Security Vendors Self-Censor Target Breach Details
angry tapir writes "At least three security companies have scrubbed information related to Target from the Web, highlighting the ongoing sensitivity around one of the largest-ever data breaches. How hackers broke into Target and installed malware on point-of-sale terminals that harvested up to 40 million payment card details is extremely sensitive. Now, details that give insight into the attack are being hastily removed or redacted by security companies."
i hear changing default POS passwords helps
You mean I won't be able to tweak some search query that gives me the service manual to a POS terminal, including how to access service mode & dump new firmware?
Without details about the attack vector and attacker behavior during and after the breach, we're left with "Well, someone broke in to their servers using [redacted] and then they did [redacted]." Totally frickin' useless for me when trying to secure our sites: "There's this horrible emerging threat that can fry your brand overnight, but we won't tell you what it is or give enough details for you to defend against it."
Meanwhile, the guys in timbucktooistan can now order the proven exploit kit from their favorite BBS.
Meh.
cogito ergo dubito
If they'd just come out and said "Yes, some evil hax0rs got in to our system and stole lots of cards. Stupid haxors, everyone hates those guys. Here's how they did it, here's what we are doing, and here's some security experts that are helping us," well people would probably be fine with it.
Instead they are being all secretive and it makes people worry. They also are doing shit for notification. I always use my Target card when I shop at Target because it has the best bribes (5% off anything, since they actually run their own bank and don't have to pay payment processing fees on it). I have received zero notifications from Target about the compromise, and no new card. I know my card was hit, since I have friends who shop at the same store using non-Target cards that got notified, but Target hasn't done anything.
I'm not worried, they have to deal with all the fallout of any unauthorized charges and the card can only be used at Target, but it is just extremely bad form. It shows a real lack of care and understand as to the severity of this. It really makes them look bad.
If there's something history has show with regards to people and companies it is that you need to admit you fucked up, even if it wasn't your fault really, and show people how you are making it right. Then, they are happy and forgive. Get all secretive and hostile, and they'll get hostile right back.
If by "don't want to compromise the investigation" they mean "don't want to let the crooks know what we know", they have already failed. Any action to remove material now is simply playing to politics.
Personally, I think the value of publishing the data is higher than not tipping your cards to crooks. They know what they left behind.
That information like this starts disappearing from the internet?

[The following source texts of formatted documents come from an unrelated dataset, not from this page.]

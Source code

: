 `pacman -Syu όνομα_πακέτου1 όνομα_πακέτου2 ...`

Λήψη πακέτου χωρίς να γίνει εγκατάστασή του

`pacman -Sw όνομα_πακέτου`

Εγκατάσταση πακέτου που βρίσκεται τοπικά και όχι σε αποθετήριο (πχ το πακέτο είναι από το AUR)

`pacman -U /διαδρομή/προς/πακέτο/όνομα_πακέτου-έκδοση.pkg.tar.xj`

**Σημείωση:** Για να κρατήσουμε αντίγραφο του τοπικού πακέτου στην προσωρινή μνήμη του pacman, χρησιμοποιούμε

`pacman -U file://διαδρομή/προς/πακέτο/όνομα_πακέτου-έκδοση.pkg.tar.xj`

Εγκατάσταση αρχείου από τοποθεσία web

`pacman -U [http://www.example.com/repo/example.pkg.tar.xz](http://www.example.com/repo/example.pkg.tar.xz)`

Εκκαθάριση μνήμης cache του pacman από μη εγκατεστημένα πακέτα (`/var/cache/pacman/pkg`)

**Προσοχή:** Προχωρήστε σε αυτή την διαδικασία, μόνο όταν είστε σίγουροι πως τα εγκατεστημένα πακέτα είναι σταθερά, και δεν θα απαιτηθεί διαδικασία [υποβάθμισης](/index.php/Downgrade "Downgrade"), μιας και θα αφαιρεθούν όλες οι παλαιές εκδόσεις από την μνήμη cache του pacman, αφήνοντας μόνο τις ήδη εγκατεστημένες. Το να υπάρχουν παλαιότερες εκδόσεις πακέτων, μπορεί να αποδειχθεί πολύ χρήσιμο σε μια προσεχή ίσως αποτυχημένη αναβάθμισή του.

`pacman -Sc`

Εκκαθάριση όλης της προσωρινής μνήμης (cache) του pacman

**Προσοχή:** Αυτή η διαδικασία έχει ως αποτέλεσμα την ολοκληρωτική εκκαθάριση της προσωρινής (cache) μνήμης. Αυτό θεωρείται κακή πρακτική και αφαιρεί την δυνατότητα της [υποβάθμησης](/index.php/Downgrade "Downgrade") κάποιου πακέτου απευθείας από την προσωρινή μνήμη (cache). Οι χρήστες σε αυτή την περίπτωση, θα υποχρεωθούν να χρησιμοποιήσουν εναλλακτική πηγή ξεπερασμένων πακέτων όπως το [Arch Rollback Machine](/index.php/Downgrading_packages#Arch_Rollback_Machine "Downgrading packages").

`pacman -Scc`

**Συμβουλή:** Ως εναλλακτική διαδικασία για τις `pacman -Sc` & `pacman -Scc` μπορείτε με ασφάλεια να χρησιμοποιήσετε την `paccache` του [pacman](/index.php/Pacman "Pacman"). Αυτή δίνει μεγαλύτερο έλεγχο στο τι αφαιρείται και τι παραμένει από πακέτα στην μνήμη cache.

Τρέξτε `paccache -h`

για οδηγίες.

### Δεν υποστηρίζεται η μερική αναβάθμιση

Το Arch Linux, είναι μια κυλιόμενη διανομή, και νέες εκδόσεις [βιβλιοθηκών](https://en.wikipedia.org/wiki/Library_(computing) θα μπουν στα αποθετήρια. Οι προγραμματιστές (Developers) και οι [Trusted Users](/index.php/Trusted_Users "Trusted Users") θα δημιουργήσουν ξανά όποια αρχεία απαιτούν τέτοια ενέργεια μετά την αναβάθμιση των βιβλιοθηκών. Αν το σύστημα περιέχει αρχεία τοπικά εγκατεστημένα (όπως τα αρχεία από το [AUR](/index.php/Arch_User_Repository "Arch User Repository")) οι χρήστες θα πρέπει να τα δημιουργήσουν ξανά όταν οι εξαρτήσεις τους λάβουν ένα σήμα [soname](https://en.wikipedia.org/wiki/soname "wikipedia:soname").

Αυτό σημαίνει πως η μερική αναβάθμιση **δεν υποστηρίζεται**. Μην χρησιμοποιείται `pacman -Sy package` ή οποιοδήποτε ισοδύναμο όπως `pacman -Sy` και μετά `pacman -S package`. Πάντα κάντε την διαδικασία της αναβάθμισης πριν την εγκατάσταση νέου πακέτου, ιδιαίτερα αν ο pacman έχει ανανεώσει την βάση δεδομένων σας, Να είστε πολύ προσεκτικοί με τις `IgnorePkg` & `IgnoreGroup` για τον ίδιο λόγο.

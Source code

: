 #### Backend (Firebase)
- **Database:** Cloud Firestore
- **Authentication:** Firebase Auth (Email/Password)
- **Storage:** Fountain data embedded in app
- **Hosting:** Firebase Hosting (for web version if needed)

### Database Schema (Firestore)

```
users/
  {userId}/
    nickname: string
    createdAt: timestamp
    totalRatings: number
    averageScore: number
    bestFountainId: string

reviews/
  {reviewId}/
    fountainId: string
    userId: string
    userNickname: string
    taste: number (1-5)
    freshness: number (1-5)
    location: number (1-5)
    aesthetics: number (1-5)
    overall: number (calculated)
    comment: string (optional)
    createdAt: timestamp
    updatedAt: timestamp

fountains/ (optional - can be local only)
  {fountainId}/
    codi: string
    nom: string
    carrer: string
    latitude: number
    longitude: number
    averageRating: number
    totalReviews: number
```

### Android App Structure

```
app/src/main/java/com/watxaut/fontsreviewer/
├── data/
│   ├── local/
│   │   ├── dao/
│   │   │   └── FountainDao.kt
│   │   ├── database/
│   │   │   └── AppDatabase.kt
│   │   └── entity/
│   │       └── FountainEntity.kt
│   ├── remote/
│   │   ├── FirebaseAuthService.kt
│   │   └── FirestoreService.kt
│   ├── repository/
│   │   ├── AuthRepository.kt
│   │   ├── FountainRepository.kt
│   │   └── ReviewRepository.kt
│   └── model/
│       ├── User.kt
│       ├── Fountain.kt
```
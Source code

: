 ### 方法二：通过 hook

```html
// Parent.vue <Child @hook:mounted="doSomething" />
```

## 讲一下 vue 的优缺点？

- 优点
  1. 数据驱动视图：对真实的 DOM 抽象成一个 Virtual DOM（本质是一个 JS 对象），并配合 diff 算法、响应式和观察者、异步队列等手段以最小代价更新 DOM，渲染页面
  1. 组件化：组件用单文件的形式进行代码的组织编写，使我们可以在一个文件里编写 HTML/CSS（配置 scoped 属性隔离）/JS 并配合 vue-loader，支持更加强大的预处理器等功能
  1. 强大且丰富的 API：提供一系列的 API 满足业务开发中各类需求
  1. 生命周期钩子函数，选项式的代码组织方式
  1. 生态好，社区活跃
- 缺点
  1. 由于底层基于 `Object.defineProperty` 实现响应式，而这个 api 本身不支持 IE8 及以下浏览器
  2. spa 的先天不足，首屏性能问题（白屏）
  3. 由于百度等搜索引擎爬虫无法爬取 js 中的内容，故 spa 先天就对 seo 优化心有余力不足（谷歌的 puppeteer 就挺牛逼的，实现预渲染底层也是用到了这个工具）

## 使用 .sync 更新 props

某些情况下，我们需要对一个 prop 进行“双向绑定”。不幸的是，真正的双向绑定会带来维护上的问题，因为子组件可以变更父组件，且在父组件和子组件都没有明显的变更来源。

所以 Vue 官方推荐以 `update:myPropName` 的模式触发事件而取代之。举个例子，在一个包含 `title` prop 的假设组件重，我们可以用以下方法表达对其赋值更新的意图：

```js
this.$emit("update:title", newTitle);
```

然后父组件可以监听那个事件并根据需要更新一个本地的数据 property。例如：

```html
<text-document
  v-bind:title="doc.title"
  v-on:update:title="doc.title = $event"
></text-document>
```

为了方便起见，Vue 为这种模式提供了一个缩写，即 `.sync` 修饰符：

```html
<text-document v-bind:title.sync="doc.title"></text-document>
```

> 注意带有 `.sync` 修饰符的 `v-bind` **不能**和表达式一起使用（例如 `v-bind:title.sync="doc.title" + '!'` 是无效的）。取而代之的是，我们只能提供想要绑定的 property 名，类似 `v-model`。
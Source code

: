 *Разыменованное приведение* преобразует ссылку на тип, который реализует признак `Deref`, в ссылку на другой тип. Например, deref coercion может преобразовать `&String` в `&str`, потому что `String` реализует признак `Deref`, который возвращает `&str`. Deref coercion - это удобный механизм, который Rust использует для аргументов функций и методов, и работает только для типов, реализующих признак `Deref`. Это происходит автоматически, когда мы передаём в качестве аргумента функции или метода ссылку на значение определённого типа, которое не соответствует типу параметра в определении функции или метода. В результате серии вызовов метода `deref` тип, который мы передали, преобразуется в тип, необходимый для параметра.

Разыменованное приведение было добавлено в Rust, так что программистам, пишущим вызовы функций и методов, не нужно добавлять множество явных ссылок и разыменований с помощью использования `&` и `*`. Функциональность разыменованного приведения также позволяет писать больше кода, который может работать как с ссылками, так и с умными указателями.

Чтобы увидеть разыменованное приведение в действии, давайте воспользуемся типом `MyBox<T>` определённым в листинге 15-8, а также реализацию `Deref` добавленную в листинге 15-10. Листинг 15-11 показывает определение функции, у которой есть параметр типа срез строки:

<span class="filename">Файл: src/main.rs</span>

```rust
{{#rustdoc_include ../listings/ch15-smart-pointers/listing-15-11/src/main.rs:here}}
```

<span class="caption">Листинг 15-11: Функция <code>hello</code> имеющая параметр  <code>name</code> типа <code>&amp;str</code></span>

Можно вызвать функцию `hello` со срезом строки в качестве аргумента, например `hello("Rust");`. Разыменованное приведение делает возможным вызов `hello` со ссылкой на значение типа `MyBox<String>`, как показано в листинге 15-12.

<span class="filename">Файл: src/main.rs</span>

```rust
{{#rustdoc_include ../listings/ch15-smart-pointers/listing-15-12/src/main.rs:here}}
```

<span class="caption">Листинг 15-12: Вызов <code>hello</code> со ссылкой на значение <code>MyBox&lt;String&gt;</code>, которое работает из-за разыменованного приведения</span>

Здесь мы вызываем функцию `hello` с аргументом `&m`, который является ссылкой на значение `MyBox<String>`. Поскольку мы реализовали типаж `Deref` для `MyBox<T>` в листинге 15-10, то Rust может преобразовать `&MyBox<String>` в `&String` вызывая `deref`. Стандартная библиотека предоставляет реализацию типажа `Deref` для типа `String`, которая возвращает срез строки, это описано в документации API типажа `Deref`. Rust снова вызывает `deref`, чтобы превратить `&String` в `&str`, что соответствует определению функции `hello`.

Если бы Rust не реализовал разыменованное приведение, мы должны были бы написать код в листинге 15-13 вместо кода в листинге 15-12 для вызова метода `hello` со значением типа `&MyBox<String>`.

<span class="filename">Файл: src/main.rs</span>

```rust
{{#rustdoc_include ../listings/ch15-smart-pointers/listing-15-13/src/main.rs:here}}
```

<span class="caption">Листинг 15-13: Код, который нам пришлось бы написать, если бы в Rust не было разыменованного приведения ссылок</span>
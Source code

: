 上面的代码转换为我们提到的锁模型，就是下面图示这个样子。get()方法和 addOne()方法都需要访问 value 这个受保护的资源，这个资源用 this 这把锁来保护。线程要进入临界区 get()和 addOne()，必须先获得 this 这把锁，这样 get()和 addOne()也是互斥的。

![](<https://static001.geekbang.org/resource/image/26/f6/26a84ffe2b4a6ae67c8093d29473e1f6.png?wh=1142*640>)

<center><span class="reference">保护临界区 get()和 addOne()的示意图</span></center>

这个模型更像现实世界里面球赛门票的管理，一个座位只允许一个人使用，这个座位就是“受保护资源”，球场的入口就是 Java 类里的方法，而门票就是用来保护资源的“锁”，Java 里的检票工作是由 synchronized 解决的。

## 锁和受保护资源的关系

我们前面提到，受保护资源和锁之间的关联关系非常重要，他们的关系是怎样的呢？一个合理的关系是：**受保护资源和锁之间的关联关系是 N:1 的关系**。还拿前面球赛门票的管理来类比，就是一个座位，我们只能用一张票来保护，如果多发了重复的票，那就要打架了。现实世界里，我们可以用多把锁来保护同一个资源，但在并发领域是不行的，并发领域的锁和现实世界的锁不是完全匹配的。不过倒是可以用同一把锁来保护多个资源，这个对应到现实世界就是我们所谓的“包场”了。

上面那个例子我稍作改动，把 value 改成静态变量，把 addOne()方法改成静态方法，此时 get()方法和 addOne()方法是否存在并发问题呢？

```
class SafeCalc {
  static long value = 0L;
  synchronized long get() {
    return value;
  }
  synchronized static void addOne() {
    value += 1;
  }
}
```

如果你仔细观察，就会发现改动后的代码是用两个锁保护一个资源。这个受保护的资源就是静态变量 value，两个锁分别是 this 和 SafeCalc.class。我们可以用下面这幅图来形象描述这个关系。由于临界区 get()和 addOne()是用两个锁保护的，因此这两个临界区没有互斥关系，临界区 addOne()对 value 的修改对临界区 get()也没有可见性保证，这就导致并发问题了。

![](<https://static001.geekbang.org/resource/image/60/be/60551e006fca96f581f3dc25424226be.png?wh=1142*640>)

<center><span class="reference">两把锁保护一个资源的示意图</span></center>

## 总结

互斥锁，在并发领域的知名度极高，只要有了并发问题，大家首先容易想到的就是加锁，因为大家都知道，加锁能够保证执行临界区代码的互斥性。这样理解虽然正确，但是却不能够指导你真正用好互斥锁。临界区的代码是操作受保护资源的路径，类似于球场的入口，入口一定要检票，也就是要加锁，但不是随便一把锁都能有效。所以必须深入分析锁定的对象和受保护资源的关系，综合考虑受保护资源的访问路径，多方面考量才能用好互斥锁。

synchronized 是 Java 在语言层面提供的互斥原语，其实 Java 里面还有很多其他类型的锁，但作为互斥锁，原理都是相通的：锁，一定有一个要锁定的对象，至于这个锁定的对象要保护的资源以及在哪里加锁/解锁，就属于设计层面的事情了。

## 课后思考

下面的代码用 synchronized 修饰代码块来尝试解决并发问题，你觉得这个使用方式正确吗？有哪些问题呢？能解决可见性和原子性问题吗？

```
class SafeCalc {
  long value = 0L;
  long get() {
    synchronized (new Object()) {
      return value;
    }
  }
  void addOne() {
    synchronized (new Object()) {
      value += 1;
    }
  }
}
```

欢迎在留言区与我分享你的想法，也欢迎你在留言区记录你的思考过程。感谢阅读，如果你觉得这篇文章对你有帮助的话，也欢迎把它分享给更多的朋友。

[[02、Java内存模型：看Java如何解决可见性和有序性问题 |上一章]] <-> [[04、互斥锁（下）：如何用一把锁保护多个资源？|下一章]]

Call me paranoid, but this makes me think there is a far, far worse problem either with the system in general, or the equipment pertaining to a certain manufacture that is in widespread use.
Normally security companies are all over this kind of thing, blasting their findings far and wide so they can get fixed. The fact that they're trying to cover it up makes me think that there is some fundamental flaw somewhere that cannot easily be fixed.
No open resolution of a security breach so that particular vector of attack can be scrutinized by the retail industry and perhaps better guarded against.
Better to control PR damage now than prevent a recurrence.
Happiness in intelligent people is the rarest thing I know.
Ernest Hemingway
From TFA:
Hackers already know the way to do it, or they wouldn't be able to break into Target's databases.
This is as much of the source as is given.